A 20-minute ascending ladder of pull-ups, push-ups, and air squats drives massive upper-body and leg volume with moderate movement complexity. The ladder format compounds fatigue, especially on push-ups and grip, forcing strategy and pacing. While fully bodyweight, the sustained density and growing sets elevate this beyond classic Cindy into a high-output muscular endurance test.
This workout develops the following fitness attributes:
Scale to: Banded Pull-Up + Incline Push-Up + Air Squat • Jumping Pull-Up + Knee Push-Up + Air Squat • Start at 5/10/15 and stop at 20/40/60
These options preserve the pull-push-squat pattern and the ascending stimulus while adjusting difficulty so you can keep moving without hitting failure.
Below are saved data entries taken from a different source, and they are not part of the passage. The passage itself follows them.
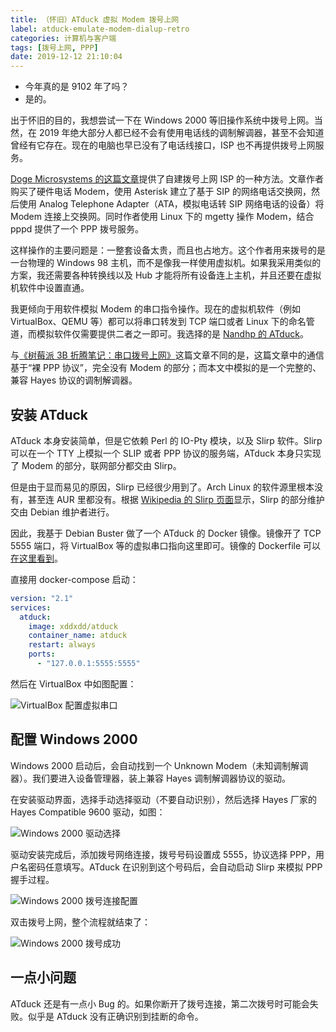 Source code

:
 ```yaml
---
title: （怀旧）ATduck 虚拟 Modem 拨号上网
label: atduck-emulate-modem-dialup-retro
categories: 计算机与客户端
tags: [拨号上网, PPP]
date: 2019-12-12 21:10:04
---
```

- 今年真的是 9102 年了吗？
- 是的。

出于怀旧的目的，我想尝试一下在 Windows 2000 等旧操作系统中拨号上网。当然，在 2019 年绝大部分人都已经不会有使用电话线的调制解调器，甚至不会知道曾经有它存在。现在的电脑也早已没有了电话线接口，ISP 也不再提供拨号上网服务。

[Doge Microsystems 的这篇文章](https://dogemicrosystems.ca/wiki/Dial_up_server)提供了自建拨号上网 ISP 的一种方法。文章作者购买了硬件电话 Modem，使用 Asterisk 建立了基于 SIP 的网络电话交换网，然后使用 Analog Telephone Adapter（ATA，模拟电话转 SIP 网络电话的设备）将 Modem 连接上交换网。同时作者使用 Linux 下的 mgetty 操作 Modem，结合 pppd 提供了一个 PPP 拨号服务。

这样操作的主要问题是：一整套设备太贵，而且也占地方。这个作者用来拨号的是一台物理的 Windows 98 主机，而不是像我一样使用虚拟机。如果我采用类似的方案，我还需要各种转换线以及 Hub 才能将所有设备连上主机，并且还要在虚拟机软件中设置直通。

我更倾向于用软件模拟 Modem 的串口指令操作。现在的虚拟机软件（例如 VirtualBox、QEMU 等）都可以将串口转发到 TCP 端口或者 Linux 下的命名管道，而模拟软件仅需要提供二者之一即可。我选择的是 [Nandhp 的 ATduck](https://github.com/nandhp/atduck)。

与[《树莓派 3B 折腾笔记：串口拨号上网》](/article/modify-computer/raspberry-pi-3b-ppp-dial-ethernet.lantian/)这篇文章不同的是，这篇文章中的通信基于“裸 PPP 协议”，完全没有 Modem 的部分；而本文中模拟的是一个完整的、兼容 Hayes 协议的调制解调器。

安装 ATduck
----------

ATduck 本身安装简单，但是它依赖 Perl 的 IO-Pty 模块，以及 Slirp 软件。Slirp 可以在一个 TTY 上模拟一个 SLIP 或者 PPP 协议的服务端，ATduck 本身只实现了 Modem 的部分，联网部分都交由 Slirp。

但是由于显而易见的原因，Slirp 已经很少用到了。Arch Linux 的软件源里根本没有，甚至连 AUR 里都没有。根据 [Wikipedia 的 Slirp 页面](https://en.wikipedia.org/wiki/Slirp)显示，Slirp 的部分维护交由 Debian 维护者进行。

因此，我基于 Debian Buster 做了一个 ATduck 的 Docker 镜像。镜像开了 TCP 5555 端口，将 VirtualBox 等的虚拟串口指向这里即可。镜像的 Dockerfile 可以[在这里看到](https://github.com/xddxdd/dockerfiles/blob/master/dockerfiles/atduck/template.Dockerfile)。

直接用 docker-compose 启动：

```yaml
version: "2.1"
services:
  atduck:
    image: xddxdd/atduck
    container_name: atduck
    restart: always
    ports:
      - "127.0.0.1:5555:5555"
```

然后在 VirtualBox 中如图配置：

![VirtualBox 配置虚拟串口](/usr/uploads/2019/12/atduck-virtualbox-config.png)

配置 Windows 2000
-----------------

Windows 2000 启动后，会自动找到一个 Unknown Modem（未知调制解调器）。我们要进入设备管理器，装上兼容 Hayes 调制解调器协议的驱动。

在安装驱动界面，选择手动选择驱动（不要自动识别），然后选择 Hayes 厂家的 Hayes Compatible 9600 驱动，如图：

![Windows 2000 驱动选择](/usr/uploads/2019/12/atduck-win2000-driver.png)

驱动安装完成后，添加拨号网络连接，拨号号码设置成 5555，协议选择 PPP，用户名密码任意填写。ATduck 在识别到这个号码后，会自动启动 Slirp 来模拟 PPP 握手过程。

![Windows 2000 拨号连接配置](/usr/uploads/2019/12/atduck-dialup-config.png)

双击拨号上网，整个流程就结束了：

![Windows 2000 拨号成功](/usr/uploads/2019/12/atduck-win2000-success.png)

一点小问题
---------

ATduck 还是有一点小 Bug 的。如果你断开了拨号连接，第二次拨号时可能会失败。似乎是 ATduck 没有正确识别到挂断的命令。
Steady, sustainable output with short, planned breaks that prevent muscular failure—especially on push-ups. Early rounds should feel smooth and fast; as sets grow, shift to small, consistent chunks. Breathing stays controlled while arms and legs burn. The goal is continuous movement, preserving grip and pressing capacity through disciplined pacing.
Pace by breaking pull-ups and push-ups early (e.g., 5s and 10s) to avoid failure. Keep transitions tight; breathe through squats. One tip: Protect your push-ups. Micro-sets with quick breaths beat long rests after a blow-up. Avoid going unbroken early, over-chalking, and staring at the bar. Set a rep plan, then stick to it.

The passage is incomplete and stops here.